▶ **YOUR TASK**
Provide the number of lines below containing the word "impact", without any other words.

Dataset items
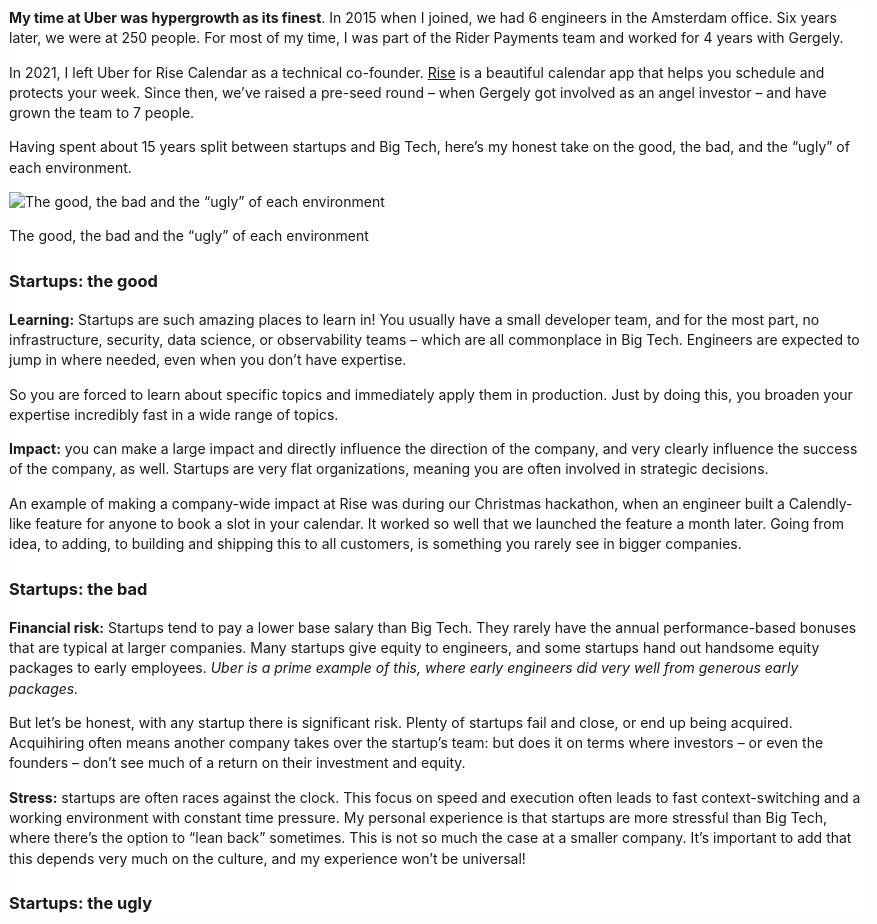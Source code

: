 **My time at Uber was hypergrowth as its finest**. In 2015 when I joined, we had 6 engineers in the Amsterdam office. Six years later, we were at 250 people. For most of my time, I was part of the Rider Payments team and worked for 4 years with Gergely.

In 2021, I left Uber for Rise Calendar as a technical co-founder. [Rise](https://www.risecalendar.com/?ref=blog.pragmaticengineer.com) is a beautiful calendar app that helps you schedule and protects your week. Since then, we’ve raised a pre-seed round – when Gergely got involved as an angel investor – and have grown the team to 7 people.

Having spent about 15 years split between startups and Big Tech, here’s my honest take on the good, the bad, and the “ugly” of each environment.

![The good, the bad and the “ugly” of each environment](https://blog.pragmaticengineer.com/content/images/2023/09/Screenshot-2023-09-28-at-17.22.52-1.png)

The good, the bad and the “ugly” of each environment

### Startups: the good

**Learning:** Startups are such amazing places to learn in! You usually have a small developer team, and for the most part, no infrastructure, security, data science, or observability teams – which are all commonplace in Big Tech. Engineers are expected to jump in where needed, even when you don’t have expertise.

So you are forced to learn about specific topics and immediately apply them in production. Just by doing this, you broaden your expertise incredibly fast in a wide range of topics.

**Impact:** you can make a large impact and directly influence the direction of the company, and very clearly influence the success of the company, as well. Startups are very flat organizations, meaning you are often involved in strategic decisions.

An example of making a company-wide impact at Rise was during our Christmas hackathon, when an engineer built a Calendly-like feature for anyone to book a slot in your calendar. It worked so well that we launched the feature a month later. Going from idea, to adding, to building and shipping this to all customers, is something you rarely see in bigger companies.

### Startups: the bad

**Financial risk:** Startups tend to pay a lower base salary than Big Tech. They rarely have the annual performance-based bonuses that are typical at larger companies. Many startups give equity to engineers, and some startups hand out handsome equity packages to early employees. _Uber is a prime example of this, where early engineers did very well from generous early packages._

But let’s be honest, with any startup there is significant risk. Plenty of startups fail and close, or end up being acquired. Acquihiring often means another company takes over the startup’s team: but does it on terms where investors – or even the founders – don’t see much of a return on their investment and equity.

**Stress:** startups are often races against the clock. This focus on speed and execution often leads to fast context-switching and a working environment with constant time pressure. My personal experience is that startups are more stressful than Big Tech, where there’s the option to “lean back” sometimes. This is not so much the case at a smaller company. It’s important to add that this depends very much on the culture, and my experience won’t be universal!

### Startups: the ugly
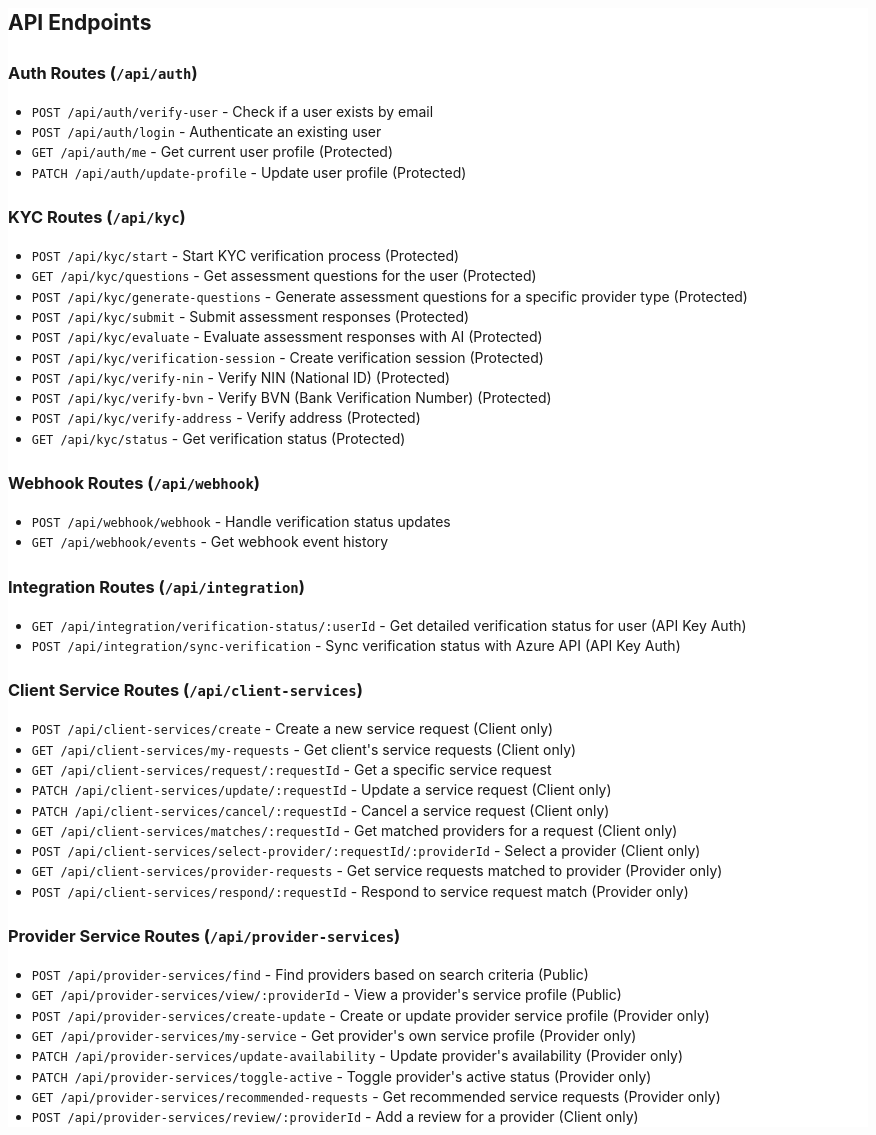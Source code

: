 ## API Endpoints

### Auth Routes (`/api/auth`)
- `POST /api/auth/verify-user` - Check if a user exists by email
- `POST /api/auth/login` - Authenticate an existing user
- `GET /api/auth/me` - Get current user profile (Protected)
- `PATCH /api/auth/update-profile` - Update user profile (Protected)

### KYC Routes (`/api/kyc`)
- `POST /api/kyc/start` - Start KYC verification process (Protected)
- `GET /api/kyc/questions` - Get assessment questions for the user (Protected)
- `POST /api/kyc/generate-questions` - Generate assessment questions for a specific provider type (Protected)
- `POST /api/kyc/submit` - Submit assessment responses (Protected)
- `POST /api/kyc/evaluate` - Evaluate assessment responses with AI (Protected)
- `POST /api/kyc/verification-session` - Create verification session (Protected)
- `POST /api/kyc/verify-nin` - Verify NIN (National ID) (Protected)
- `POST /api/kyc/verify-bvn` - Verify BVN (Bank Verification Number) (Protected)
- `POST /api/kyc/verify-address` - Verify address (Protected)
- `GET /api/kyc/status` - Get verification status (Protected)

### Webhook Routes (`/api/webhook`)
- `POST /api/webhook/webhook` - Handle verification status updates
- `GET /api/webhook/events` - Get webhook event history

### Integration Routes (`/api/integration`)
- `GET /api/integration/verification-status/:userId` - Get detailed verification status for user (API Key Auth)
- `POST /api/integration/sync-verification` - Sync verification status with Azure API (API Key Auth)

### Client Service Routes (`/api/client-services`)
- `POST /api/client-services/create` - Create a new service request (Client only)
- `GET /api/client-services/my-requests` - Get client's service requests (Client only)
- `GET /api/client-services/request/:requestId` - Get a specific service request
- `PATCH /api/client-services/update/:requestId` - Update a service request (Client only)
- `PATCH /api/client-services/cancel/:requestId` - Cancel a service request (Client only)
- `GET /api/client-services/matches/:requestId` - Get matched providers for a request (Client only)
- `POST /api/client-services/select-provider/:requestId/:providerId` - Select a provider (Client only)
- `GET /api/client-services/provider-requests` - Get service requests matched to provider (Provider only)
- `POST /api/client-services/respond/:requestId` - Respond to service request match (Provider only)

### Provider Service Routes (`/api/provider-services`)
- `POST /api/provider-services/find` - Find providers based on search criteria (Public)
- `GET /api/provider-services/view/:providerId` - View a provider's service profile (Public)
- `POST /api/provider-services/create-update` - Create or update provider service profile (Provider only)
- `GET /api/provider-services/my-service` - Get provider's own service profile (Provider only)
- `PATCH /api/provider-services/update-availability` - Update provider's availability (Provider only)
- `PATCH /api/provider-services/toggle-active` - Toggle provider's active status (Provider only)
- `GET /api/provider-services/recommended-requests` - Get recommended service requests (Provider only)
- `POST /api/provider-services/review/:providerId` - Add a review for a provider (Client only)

==

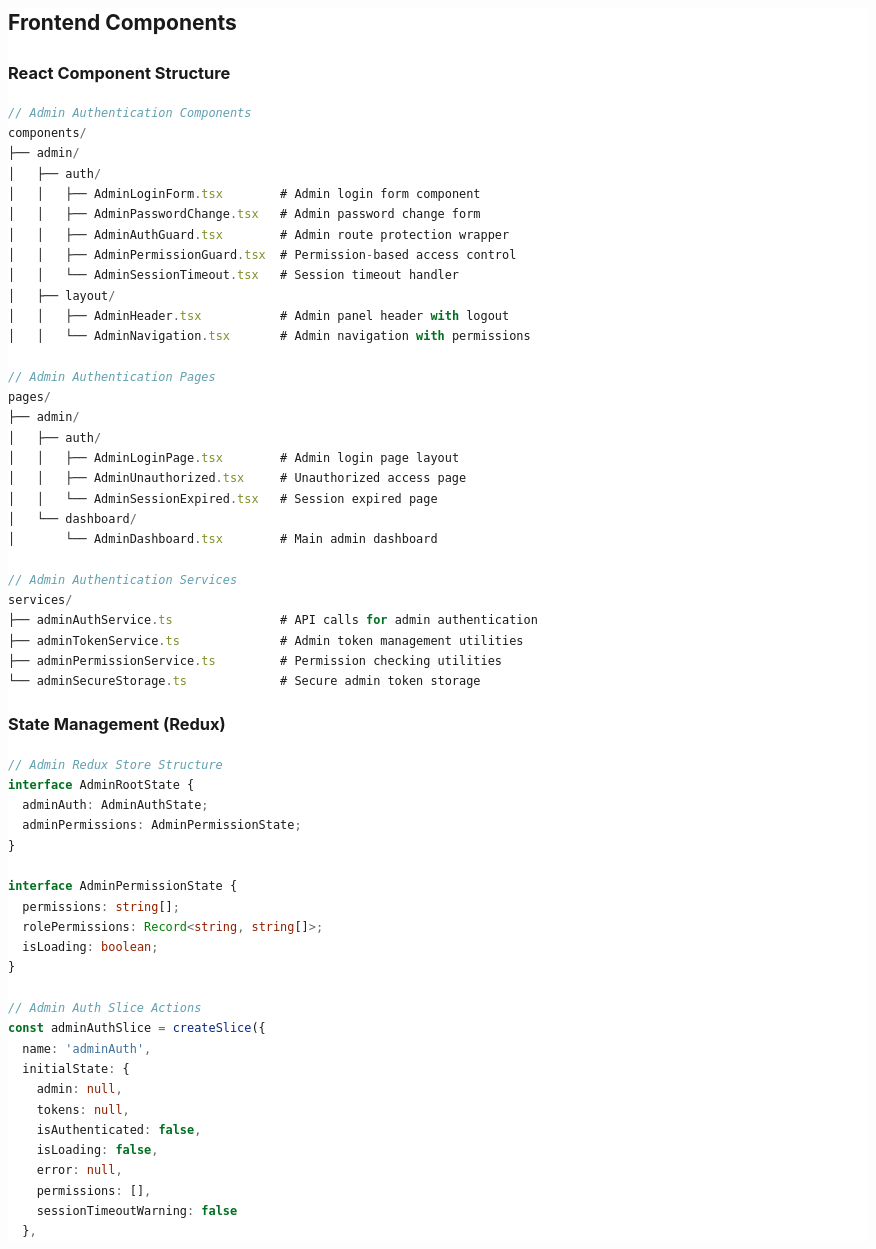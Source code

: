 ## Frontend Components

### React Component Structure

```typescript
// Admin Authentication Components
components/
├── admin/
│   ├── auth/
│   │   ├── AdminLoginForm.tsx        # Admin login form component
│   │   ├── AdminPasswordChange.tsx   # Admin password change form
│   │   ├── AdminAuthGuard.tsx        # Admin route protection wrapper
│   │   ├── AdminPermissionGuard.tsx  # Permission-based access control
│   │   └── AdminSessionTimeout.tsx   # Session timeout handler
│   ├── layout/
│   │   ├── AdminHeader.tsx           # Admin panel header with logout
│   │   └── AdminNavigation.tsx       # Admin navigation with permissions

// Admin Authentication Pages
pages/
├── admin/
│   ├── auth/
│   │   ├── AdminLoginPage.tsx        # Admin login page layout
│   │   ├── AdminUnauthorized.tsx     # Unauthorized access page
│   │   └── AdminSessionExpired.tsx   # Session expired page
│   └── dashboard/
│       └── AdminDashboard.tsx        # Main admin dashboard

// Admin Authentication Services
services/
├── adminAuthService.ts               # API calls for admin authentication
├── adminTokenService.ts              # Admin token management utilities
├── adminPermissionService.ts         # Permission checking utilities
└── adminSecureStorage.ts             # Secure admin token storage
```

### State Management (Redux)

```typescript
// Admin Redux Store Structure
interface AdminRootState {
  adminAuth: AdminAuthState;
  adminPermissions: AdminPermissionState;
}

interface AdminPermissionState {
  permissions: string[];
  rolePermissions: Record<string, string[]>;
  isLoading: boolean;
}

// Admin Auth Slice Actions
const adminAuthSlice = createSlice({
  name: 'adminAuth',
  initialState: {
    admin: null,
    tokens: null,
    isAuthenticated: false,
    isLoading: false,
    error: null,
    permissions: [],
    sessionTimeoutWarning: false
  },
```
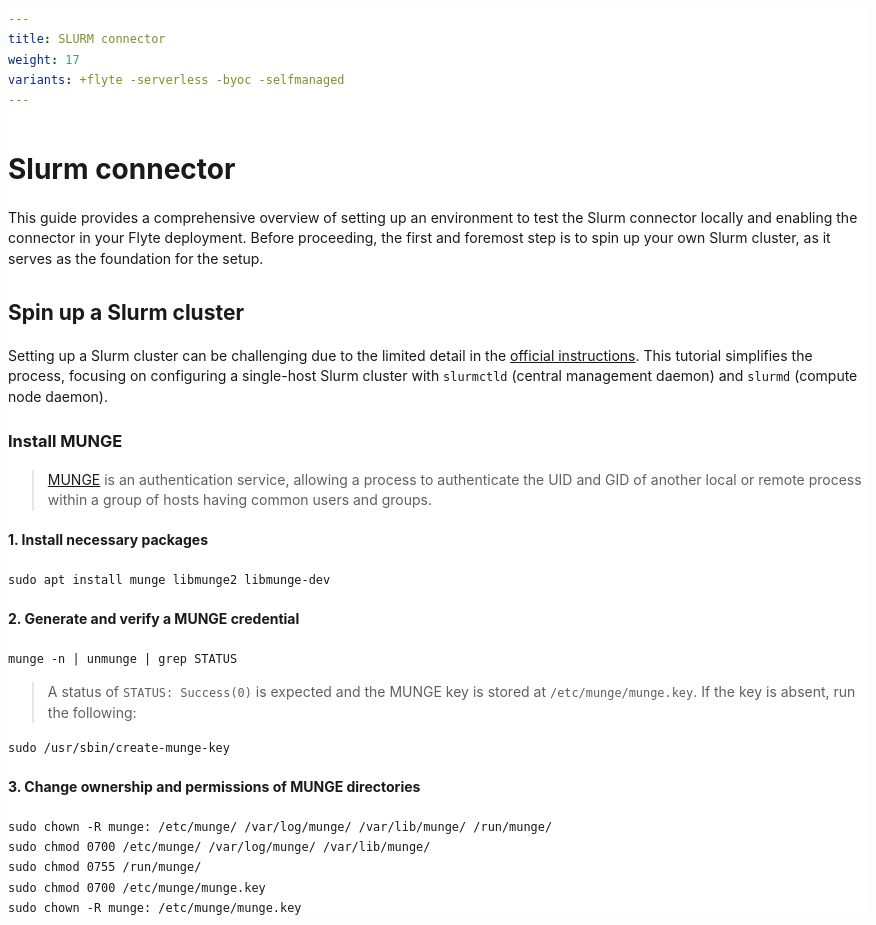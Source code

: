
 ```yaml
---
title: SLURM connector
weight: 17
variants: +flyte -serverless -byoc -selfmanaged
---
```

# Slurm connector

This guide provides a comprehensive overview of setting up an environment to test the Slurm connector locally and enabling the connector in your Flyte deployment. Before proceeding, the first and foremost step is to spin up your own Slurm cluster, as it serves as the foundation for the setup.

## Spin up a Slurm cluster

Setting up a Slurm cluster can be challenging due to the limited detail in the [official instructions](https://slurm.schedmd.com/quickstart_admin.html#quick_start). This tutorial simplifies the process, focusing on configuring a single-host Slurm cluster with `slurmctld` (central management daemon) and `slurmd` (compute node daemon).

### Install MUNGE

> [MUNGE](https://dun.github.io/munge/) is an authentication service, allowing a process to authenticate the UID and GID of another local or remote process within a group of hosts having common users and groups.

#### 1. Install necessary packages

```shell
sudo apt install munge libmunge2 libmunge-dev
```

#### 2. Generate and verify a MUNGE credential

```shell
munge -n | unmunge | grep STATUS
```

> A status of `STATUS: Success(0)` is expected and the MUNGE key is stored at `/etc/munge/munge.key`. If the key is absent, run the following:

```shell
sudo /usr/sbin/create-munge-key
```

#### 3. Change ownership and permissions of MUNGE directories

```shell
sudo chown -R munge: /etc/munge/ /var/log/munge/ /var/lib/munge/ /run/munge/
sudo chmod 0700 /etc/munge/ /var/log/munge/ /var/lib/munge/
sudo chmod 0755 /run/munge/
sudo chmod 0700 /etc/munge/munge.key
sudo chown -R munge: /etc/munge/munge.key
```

▶ **ANSWER TO THE PROBLEM**
2